Do you find that where you live influences either the music you’re listening to or the music you make?
My music is mostly inspired by living in San Diego. Growing up there inspires what I make now. Sonically—the Latin influence, the ocean sounds, [and] the nature aspect in my music are [all] influenced by San Diego.
Were you making music when you lived there?
I’ve written songs [since I was 14], but I started producing here. [New York] pushes me to do different things and blend a lot of genres that I hear.
What are some of those genres?
Techno, but also indie pop, indie rock, dream pop, lots of more experimental electronic music. But also the Latin pop I grew up listening to with my family. It’s like a big mix of all these things.
Who are some of those Latin influences?
I grew up listening to Julieta Venegas, Shakira.
You were at SXSW this year. Had you been before?
It was my second year. I feel like I got more out of it this year. I went to more shows, and I had more shows. I met people from my label and got to connect with some artists, too.
I went with my girlfriend, and she also plays music, so we were basically jumping from my shows, to her shows, to my shows, to her shows.
What is her act?
When did you two first meet?
Have you ever collaborated?
Yeah. I helped her produce a song recently.
You have an EP in the works. How’d you get connected to Rusty [Santos], who’s producing it with you?
My manager’s friends with Noah [Lennox] from Panda Bear, and Rusty works with him and Animal Collective. So for a while, I was looking for a producer to work with, and that was the best fit, because when I first started making music, I was influenced by Animal Collective and Panda Bear. And also Rusty has been working with Latin artists. He got what I was trying to do from the start.

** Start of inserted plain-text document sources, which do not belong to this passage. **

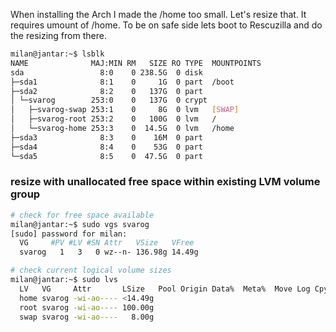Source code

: 
When installing the Arch I made the /home too small. Let's resize that. It requires umount of /home. To be on safe side lets boot to Rescuzilla and do the resizing from there.

```bash
milan@jantar:~$ lsblk
NAME              MAJ:MIN RM   SIZE RO TYPE  MOUNTPOINTS
sda                 8:0    0 238.5G  0 disk
├─sda1              8:1    0     1G  0 part  /boot
├─sda2              8:2    0   137G  0 part
│ └─svarog        253:0    0   137G  0 crypt
│   ├─svarog-swap 253:1    0     8G  0 lvm   [SWAP]
│   ├─svarog-root 253:2    0   100G  0 lvm   /
│   └─svarog-home 253:3    0  14.5G  0 lvm   /home
├─sda3              8:3    0    16M  0 part
├─sda4              8:4    0    53G  0 part
└─sda5              8:5    0  47.5G  0 part
```

### resize with unallocated free space within existing LVM volume group

```bash
# check for free space available
milan@jantar:~$ sudo vgs svarog
[sudo] password for milan:
  VG     #PV #LV #SN Attr   VSize   VFree
  svarog   1   3   0 wz--n- 136.98g 14.49g
```


```bash
# check current logical volume sizes
milan@jantar:~$ sudo lvs
  LV   VG     Attr       LSize   Pool Origin Data%  Meta%  Move Log Cpy%Sync Convert
  home svarog -wi-ao---- <14.49g
  root svarog -wi-ao---- 100.00g
  swap svarog -wi-ao----   8.00g
```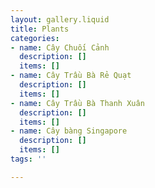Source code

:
 ```yaml
---
layout: gallery.liquid
title: Plants
categories:
- name: Cây Chuối Cảnh
  description: []
  items: []
- name: Cây Trầu Bà Rẻ Quạt
  description: []
  items: []
- name: Cây Trầu Bà Thanh Xuân
  description: []
  items: []
- name: Cây bàng Singapore
  description: []
  items: []
tags: ''

---
```

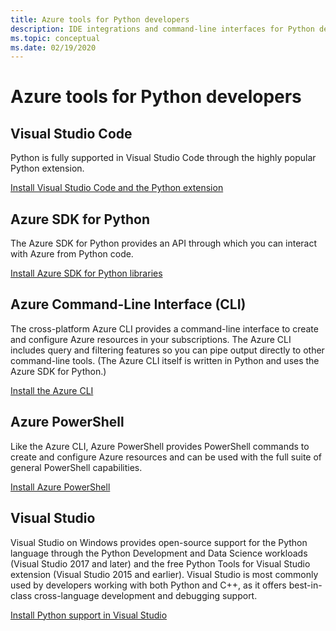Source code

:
 ```yaml
---
title: Azure tools for Python developers
description: IDE integrations and command-line interfaces for Python developers working on Azure.
ms.topic: conceptual
ms.date: 02/19/2020
---
```


# Azure tools for Python developers

## Visual Studio Code

Python is fully supported in Visual Studio Code through the highly popular Python extension.

[Install Visual Studio Code and the Python extension](https://code.visualstudio.com/docs/languages/python)

## Azure SDK for Python

The Azure SDK for Python provides an API through which you can interact with Azure from Python code.

[Install Azure SDK for Python libraries](python-sdk-azure-install.md)

## Azure Command-Line Interface (CLI)

The cross-platform Azure CLI provides a command-line interface to create and configure Azure resources in your subscriptions. The Azure CLI includes query and filtering features so you can pipe output directly to other command-line tools. (The Azure CLI itself is written in Python and uses the Azure SDK for Python.)

[Install the Azure CLI](/cli/azure/install-azure-cli)

## Azure PowerShell

Like the Azure CLI, Azure PowerShell provides PowerShell commands to create and configure Azure resources and can be used with the full suite of general PowerShell capabilities.

[Install Azure PowerShell](/powershell/azure/install-az-ps)

## Visual Studio

Visual Studio on Windows provides open-source support for the Python language through the Python Development and Data Science workloads (Visual Studio 2017 and later) and the free Python Tools for Visual Studio extension (Visual Studio 2015 and earlier). Visual Studio is most commonly used by developers working with both Python and C++, as it offers best-in-class cross-language development and debugging support.

[Install Python support in Visual Studio](https://docs.microsoft.com/visualstudio/python/installation)

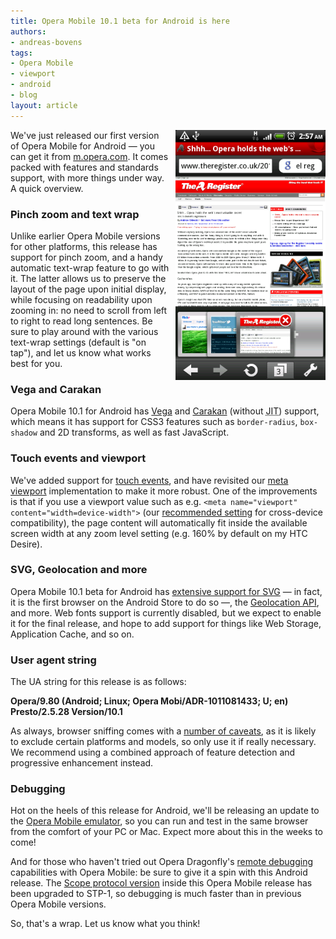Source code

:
```yaml
---
title: Opera Mobile 10.1 beta for Android is here
authors:
- andreas-bovens
tags:
- Opera Mobile
- viewport
- android
- blog
layout: article
---
```

<img src="/blog/opera-mobile-10-1-beta-for-android-is-here/scrn-android.png" style="float: right; margin: 0 0 3px 10px; width: 240px;" />
<p>We&#39;ve just released our first version of Opera Mobile for Android — you can get it from <a href="http://m.opera.com/">m.opera.com</a>. It comes packed with features and standards support, with more things under way. A quick overview.</p>
<h3>Pinch zoom and text wrap</h3>
<p>Unlike earlier Opera Mobile versions for other platforms, this release has support for pinch zoom, and a handy automatic text-wrap feature to go with it. The latter allows us to preserve the layout of the page upon initial display, while focusing on readability upon zooming in: no need to scroll from left to right to read long sentences. Be sure to play around with the various text-wrap settings (default is &quot;on tap&quot;), and let us know what works best for you.</p>
<h3>Vega and Carakan</h3>
<p>Opera Mobile 10.1 for Android has <a href="http://my.opera.com/core/blog/2009/02/04/vega?id=2953968">Vega</a> and <a href="http://my.opera.com/core/blog/2009/12/22/carakan-revisited">Carakan</a> (without <abbr title="Just-in-time compilation">JIT</abbr>) support, which means it has support for CSS3 features such as <code>border-radius</code>, <code>box-shadow</code> and 2D transforms, as well as fast JavaScript.</p>
<h3>Touch events and viewport</h3>
<p>We&#39;ve added support for <a href="http://developer.apple.com/library/safari/#documentation/AppleApplications/Reference/SafariWebContent/HandlingEvents/HandlingEvents.html">touch events</a>, and have revisited our <a href="http://developer.apple.com/library/safari/#documentation/AppleApplications/Reference/SafariWebContent/UsingtheViewport/UsingtheViewport.html">meta viewport</a> implementation to make it more robust. One of the improvements is that if you use a viewport value such as e.g. <code>&lt;meta name=&quot;viewport&quot; content=&quot;width=device-width&quot;&gt;</code> (our <a href="http://dev.opera.com/articles/view/the-mobile-web-optimization-guide/#viewport">recommended setting</a> for cross-device compatibility), the page content will automatically fit inside the available screen width at any zoom level setting (e.g. 160% by default on my HTC Desire).</p>
<h3>SVG, Geolocation and more</h3>
<p>Opera Mobile 10.1 beta for Android has <a href="http://www.opera.com/docs/specs/presto25/#supporttables_collapsed">extensive support for SVG</a> — in fact, it is the first browser on the Android Store to do so —, the <a href="http://dev.opera.com/articles/view/how-to-use-the-w3c-geolocation-api/">Geolocation API</a>, and more. Web fonts support is currently disabled, but we expect to enable it for the final release, and hope to add support for things like Web Storage, Application Cache, and so on.</p>
<h3>User agent string</h3>
<p>The UA string for this release is as follows:</p>
<p><strong>Opera/9.80 (Android; Linux; Opera Mobi/ADR-1011081433; U; en) Presto/2.5.28 Version/10.1</strong></p>
<p>As always, browser sniffing comes with a <a href="http://dev.opera.com/articles/view/the-mobile-web-optimization-guide/#strategy-2">number of caveats</a>, as it is likely to exclude certain platforms and models, so only use it if really necessary. We recommend using a combined approach of feature detection and progressive enhancement instead.</p>
<h3>Debugging</h3>
<p>Hot on the heels of this release for Android, we&#39;ll be releasing an update to the <a href="http://www.opera.com/developer/tools/">Opera Mobile emulator</a>, so you can run and test in the same browser from the comfort of your PC or Mac. Expect more about this in the weeks to come!</p>
<p>And for those who haven&#39;t tried out Opera Dragonfly&#39;s <a href="http://dev.opera.com/articles/view/remote-debugging-with-opera-dragonfly/">remote debugging</a> capabilities with Opera Mobile: be sure to give it a spin with this Android release. The <a href="http://dragonfly.opera.com/app/scope-interface/">Scope protocol version</a> inside this Opera Mobile release has been upgraded to STP-1, so debugging is much faster than in previous Opera Mobile versions.</p>
<p>So, that&#39;s a wrap. Let us know what you think!</p>
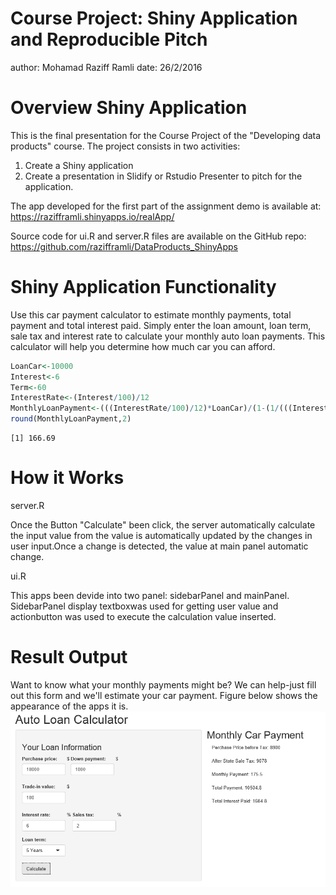 Course Project: Shiny Application and Reproducible Pitch
========================================================
author: Mohamad Raziff Ramli
date: 26/2/2016

Overview Shiny Application
========================================================

This is the final presentation for the Course Project of the "Developing data products" course. The project consists in two activities:

1. Create a Shiny application
2. Create a presentation in Slidify or Rstudio Presenter to pitch for the application.

The app developed for the first part of the assignment demo is available at: https://razifframli.shinyapps.io/realApp/

Source code for ui.R and server.R files are available on the GitHub repo: https://github.com/razifframli/DataProducts_ShinyApps

Shiny Application Functionality
========================================================

Use this car payment calculator to estimate monthly payments, total payment and total interest paid. Simply enter the loan amount, loan term, sale tax and interest rate to calculate your monthly auto loan payments. This calculator will help you determine how much car you can afford.

```r
LoanCar<-10000
Interest<-6
Term<-60
InterestRate<-(Interest/100)/12
MonthlyLoanPayment<-(((InterestRate/100)/12)*LoanCar)/(1-(1/(((InterestRate/100)/12)+1)^Term))
round(MonthlyLoanPayment,2)
```

```
[1] 166.69
```

How it Works
========================================================

server.R

Once the Button "Calculate" been click, the server automatically calculate the input value from the value is automatically updated by the changes in user input.Once a change is detected, the value at main panel automatic change.

ui.R

This apps been devide into two panel: sidebarPanel and mainPanel. SidebarPanel display textboxwas  used for getting user value and actionbutton was used to execute the calculation value inserted.

Result Output
========================================================

Want to know what your monthly payments might be? We can help-just fill out this form and we'll estimate your car payment. Figure below shows the appearance of the apps it is.
![alt text](myApps.png)
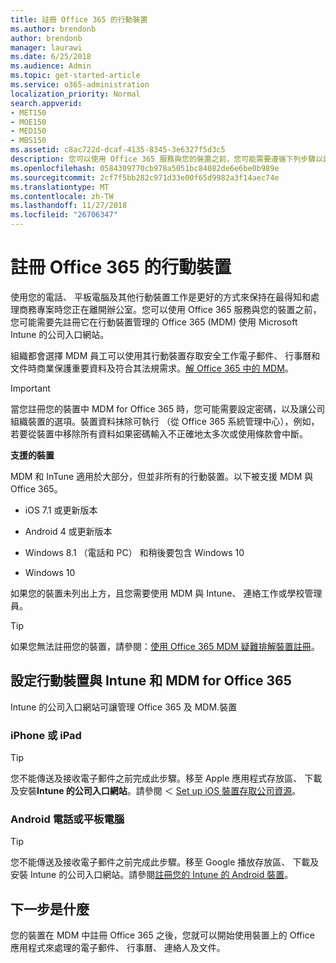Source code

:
 ```yaml
---
title: 註冊 Office 365 的行動裝置
ms.author: brendonb
author: brendonb
manager: laurawi
ms.date: 6/25/2018
ms.audience: Admin
ms.topic: get-started-article
ms.service: o365-administration
localization_priority: Normal
search.appverid:
- MET150
- MOE150
- MED150
- MBS150
ms.assetid: c8ac722d-dcaf-4135-8345-3e6327f5d3c5
description: 您可以使用 Office 365 服務與您的裝置之前，您可能需要遵循下列步驟以註冊在行動裝置管理的 Office 365 (MDM)。當您新增您的工作或學校至您的裝置的電子郵件帳戶的第一次，您可以這麼做。
ms.openlocfilehash: 0584309770cb978a5051bc84082de6e6be0b989e
ms.sourcegitcommit: 2cf7f5bb282c971d33e00f65d9982a3f14aec74e
ms.translationtype: MT
ms.contentlocale: zh-TW
ms.lasthandoff: 11/27/2018
ms.locfileid: "26706347"
---
```

# <a name="enroll-your-mobile-device-in-office-365"></a>註冊 Office 365 的行動裝置

使用您的電話、 平板電腦及其他行動裝置工作是更好的方式來保持在最得知和處理商務專案時您正在離開辦公室。您可以使用 Office 365 服務與您的裝置之前，您可能需要先註冊它在行動裝置管理的 Office 365 (MDM) 使用 Microsoft Intune 的公司入口網站。
  
組織都會選擇 MDM 員工可以使用其行動裝置存取安全工作電子郵件、 行事曆和文件時商業保護重要資料及符合其法規需求。[解 Office 365 中的 MDM](https://support.office.com/article/overview-of-mobile-device-management-mdm-for-office-365-faa7d8e5-645d-4d59-839c-c8d4c1869e4a)。
  
> [!IMPORTANT]
> 當您註冊您的裝置中 MDM for Office 365 時，您可能需要設定密碼，以及讓公司組織裝置的選項。裝置資料抹除可執行 （從 Office 365 系統管理中心），例如，若要從裝置中移除所有資料如果密碼輸入不正確地太多次或使用條款會中斷。 
  
 **支援的裝置**
  
MDM 和 InTune 適用於大部分，但並非所有的行動裝置。以下被支援 MDM 與 Office 365。
  
- iOS 7.1 或更新版本
    
- Android 4 或更新版本
    
- Windows 8.1 （電話和 PC） 和稍後要包含 Windows 10
    
- Windows 10
    
如果您的裝置未列出上方，且您需要使用 MDM 與 Intune、 連絡工作或學校管理員。
  
> [!TIP]
> 如果您無法註冊您的裝置，請參閱：[使用 Office 365 MDM 疑難排解裝置註冊](https://support.office.com/article/Troubleshoot-device-enrollment-with-MDM-for-Office-365-c863b2bf-45f3-483a-ba05-29fc7f4d6434)。 
  
## <a name="set-up-your-mobile-device-with-intune-and-mdm-for-office-365"></a>設定行動裝置與 Intune 和 MDM for Office 365

Intune 的公司入口網站可讓管理 Office 365 及 MDM.裝置
  
### <a name="iphone-or-ipad"></a>iPhone 或 iPad

> [!TIP]
> 您不能傳送及接收電子郵件之前完成此步驟。移至 Apple 應用程式存放區、 下載及安裝**Intune 的公司入口網站**。請參閱 ＜ [Set up iOS 裝置存取公司資源](https://docs.microsoft.com/intune-user-help/enroll-your-device-in-intune-ios)。 
    
### <a name="android-phone-or-tablet"></a>Android 電話或平板電腦

> [!TIP]
> 您不能傳送及接收電子郵件之前完成此步驟。移至 Google 播放存放區、 下載及安裝 Intune 的公司入口網站。請參閱[註冊您的 Intune 的 Android 裝置](https://docs.microsoft.com/intune-user-help/enroll-your-device-in-intune-android)。 
    
## <a name="whats-next"></a>下一步是什麼

您的裝置在 MDM 中註冊 Office 365 之後，您就可以開始使用裝置上的 Office 應用程式來處理的電子郵件、 行事曆、 連絡人及文件。
  

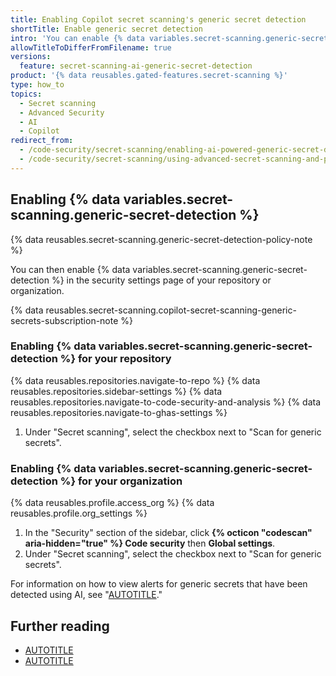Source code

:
 ```yaml
---
title: Enabling Copilot secret scanning's generic secret detection
shortTitle: Enable generic secret detection
intro: 'You can enable {% data variables.secret-scanning.generic-secret-detection %} for your repository or organization. Alerts for generic secrets, such as passwords, are displayed in a separate list on the {% data variables.product.prodname_secret_scanning %} alerts page.'
allowTitleToDifferFromFilename: true
versions:
  feature: secret-scanning-ai-generic-secret-detection
product: '{% data reusables.gated-features.secret-scanning %}'
type: how_to
topics:
  - Secret scanning
  - Advanced Security
  - AI
  - Copilot
redirect_from:
  - /code-security/secret-scanning/enabling-ai-powered-generic-secret-detection
  - /code-security/secret-scanning/using-advanced-secret-scanning-and-push-protection-features/generic-secret-detection/enabling-ai-powered-generic-secret-detection
---
```


## Enabling {% data variables.secret-scanning.generic-secret-detection %}

{% data reusables.secret-scanning.generic-secret-detection-policy-note %}

You can then enable {% data variables.secret-scanning.generic-secret-detection %} in the security settings page of your repository or organization.

{% data reusables.secret-scanning.copilot-secret-scanning-generic-secrets-subscription-note %}

### Enabling {% data variables.secret-scanning.generic-secret-detection %} for your repository

{% data reusables.repositories.navigate-to-repo %}
{% data reusables.repositories.sidebar-settings %}
{% data reusables.repositories.navigate-to-code-security-and-analysis %}
{% data reusables.repositories.navigate-to-ghas-settings %}
1. Under "Secret scanning", select the checkbox next to "Scan for generic secrets".

### Enabling {% data variables.secret-scanning.generic-secret-detection %} for your organization

{% data reusables.profile.access_org %}
{% data reusables.profile.org_settings %}
1. In the "Security" section of the sidebar, click **{% octicon "codescan" aria-hidden="true" %} Code security** then **Global settings**.
1. Under "Secret scanning", select the checkbox next to "Scan for generic secrets".

For information on how to view alerts for generic secrets that have been detected using AI, see "[AUTOTITLE](/code-security/secret-scanning/managing-alerts-from-secret-scanning/viewing-alerts)."

## Further reading

* [AUTOTITLE](/code-security/secret-scanning/copilot-secret-scanning/responsible-ai-generic-secrets)
* [AUTOTITLE](/code-security/secret-scanning/introduction/about-secret-scanning)
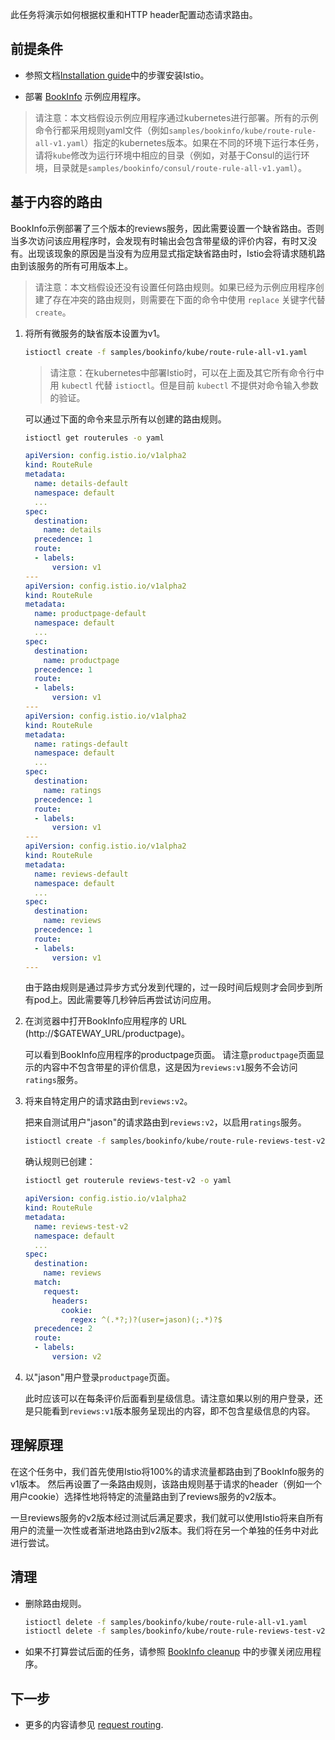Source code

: 此任务将演示如何根据权重和HTTP header配置动态请求路由。

## 前提条件

* 参照文档[Installation guide](../../setup/index.md)中的步骤安装Istio。

* 部署 [BookInfo](../../guides/bookinfo.md) 示例应用程序。

> 请注意：本文档假设示例应用程序通过kubernetes进行部署。所有的示例命令行都采用规则yaml文件（例如`samples/bookinfo/kube/route-rule-all-v1.yaml`）指定的kubernetes版本。如果在不同的环境下运行本任务，请将`kube`修改为运行环境中相应的目录（例如，对基于Consul的运行环境，目录就是`samples/bookinfo/consul/route-rule-all-v1.yaml`）。

## 基于内容的路由

BookInfo示例部署了三个版本的reviews服务，因此需要设置一个缺省路由。否则当多次访问该应用程序时，会发现有时输出会包含带星级的评价内容，有时又没有。出现该现象的原因是当没有为应用显式指定缺省路由时，Istio会将请求随机路由到该服务的所有可用版本上。

> 请注意：本文档假设还没有设置任何路由规则。如果已经为示例应用程序创建了存在冲突的路由规则，则需要在下面的命令中使用 `replace` 关键字代替 `create`。

1. 将所有微服务的缺省版本设置为v1。

   ```bash
   istioctl create -f samples/bookinfo/kube/route-rule-all-v1.yaml
   ```

   > 请注意：在kubernetes中部署Istio时，可以在上面及其它所有命令行中用 `kubectl` 代替 `istioctl`。但是目前 `kubectl` 不提供对命令输入参数的验证。

   可以通过下面的命令来显示所有以创建的路由规则。

   ```bash
   istioctl get routerules -o yaml
   ```
   ```yaml
   apiVersion: config.istio.io/v1alpha2
   kind: RouteRule
   metadata:
     name: details-default
     namespace: default
     ...
   spec:
     destination:
       name: details
     precedence: 1
     route:
     - labels:
         version: v1
   ---
   apiVersion: config.istio.io/v1alpha2
   kind: RouteRule
   metadata:
     name: productpage-default
     namespace: default
     ...
   spec:
     destination:
       name: productpage
     precedence: 1
     route:
     - labels:
         version: v1
   ---
   apiVersion: config.istio.io/v1alpha2
   kind: RouteRule
   metadata:
     name: ratings-default
     namespace: default
     ...
   spec:
     destination:
       name: ratings
     precedence: 1
     route:
     - labels:
         version: v1
   ---
   apiVersion: config.istio.io/v1alpha2
   kind: RouteRule
   metadata:
     name: reviews-default
     namespace: default
     ...
   spec:
     destination:
       name: reviews
     precedence: 1
     route:
     - labels:
         version: v1
   ---
   ```

   由于路由规则是通过异步方式分发到代理的，过一段时间后规则才会同步到所有pod上。因此需要等几秒钟后再尝试访问应用。


1. 在浏览器中打开BookInfo应用程序的 URL (http://$GATEWAY_URL/productpage)。

   可以看到BookInfo应用程序的productpage页面。
   请注意`productpage`页面显示的内容中不包含带星的评价信息，这是因为`reviews:v1`服务不会访问`ratings`服务。

1. 将来自特定用户的请求路由到`reviews:v2`。

   把来自测试用户"jason"的请求路由到`reviews:v2`，以启用`ratings`服务。

   ```bash
   istioctl create -f samples/bookinfo/kube/route-rule-reviews-test-v2.yaml
   ```

   确认规则已创建：

   ```bash
   istioctl get routerule reviews-test-v2 -o yaml
   ```
   ```yaml
   apiVersion: config.istio.io/v1alpha2
   kind: RouteRule
   metadata:
     name: reviews-test-v2
     namespace: default
     ...
   spec:
     destination:
       name: reviews
     match:
       request:
         headers:
           cookie:
             regex: ^(.*?;)?(user=jason)(;.*)?$
     precedence: 2
     route:
     - labels:
         version: v2
   ```

1. 以"jason"用户登录`productpage`页面。

   此时应该可以在每条评价后面看到星级信息。请注意如果以别的用户登录，还是只能看到`reviews:v1`版本服务呈现出的内容，即不包含星级信息的内容。

## 理解原理

在这个任务中，我们首先使用Istio将100%的请求流量都路由到了BookInfo服务的v1版本。
然后再设置了一条路由规则，该路由规则基于请求的header（例如一个用户cookie）选择性地将特定的流量路由到了reviews服务的v2版本。

一旦reviews服务的v2版本经过测试后满足要求，我们就可以使用Istio将来自所有用户的流量一次性或者渐进地路由到v2版本。我们将在另一个单独的任务中对此进行尝试。

## 清理

* 删除路由规则。

  ```bash
  istioctl delete -f samples/bookinfo/kube/route-rule-all-v1.yaml
  istioctl delete -f samples/bookinfo/kube/route-rule-reviews-test-v2.yaml
  ```

* 如果不打算尝试后面的任务，请参照
  [BookInfo cleanup](../../guides/bookinfo.md#cleanup) 中的步骤关闭应用程序。
 
## 下一步

* 更多的内容请参见 [request routing](../../concepts/traffic-management/rules-configuration.md).   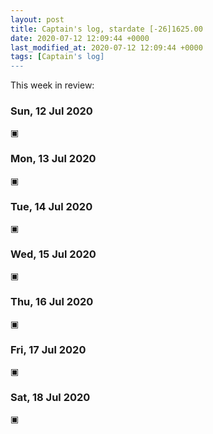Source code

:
 ```yaml
---
layout: post
title: Captain's log, stardate [-26]1625.00
date: 2020-07-12 12:09:44 +0000
last_modified_at: 2020-07-12 12:09:44 +0000
tags: [Captain's log]
---
```


This week in review:

<!-- more -->

### Sun, 12 Jul 2020
▣

### Mon, 13 Jul 2020
▣

### Tue, 14 Jul 2020
▣

### Wed, 15 Jul 2020
▣

### Thu, 16 Jul 2020
▣

### Fri, 17 Jul 2020
▣

### Sat, 18 Jul 2020
▣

Did you record the EP here? What was that process like?
No. [Rusty] lives in LA, so I flew to LA. My sister was living there at the time, so I stayed with her. We were in the studio for four days, and I basically just took a bunch of demos, and we reworked some of them and made some new songs, but we finished everything in those four days. I think in that period of time I [got] a better sense of the sound and overall vibe of [the EP].
How would you describe that vibe?
It’s urban and a little psychedelic. Urban and pop-y. Dark but also bright.
Who are some recent inspirations?
Do you think they’ve trickled into the EP at all?
Yeah, I think so.
Well, Juana Molina—she’s an Argentinian singer-songwriter and [her music is] kinda psych-rock-y, but electronic, but Latin-pop-y also. Her lyrics are very abstract, and she layers a lot of vocals, so that made its way into my sound during that time.
Just how playful the music is. Also, there’s a lot of transitions in each song, and all the songs are pretty short. I love doing that with my music. It’s very fast-paced, but really short.
What makes a really good live set for you?
Definitely the sound. That’s a big thing for me: If [the sound is] loud and boom-y, I’ll be happy and comfortable. It allows me to move around and engage with the audience more.
Do you have favorite venues here?
I like playing at Baby’s All Right—and Elsewhere too. They have a really good sound system. [That’s] pretty important.
What’s next for you? Do you see yourself touring more? Working on an album?
Yeah, I’m already working on my album, which I’m hoping to record and finish in the Summer. In May I’m doing an East Coast tour with Diane Coffee, and then in July I’m doing a West Coast tour. That’s going to be my first headlining tour.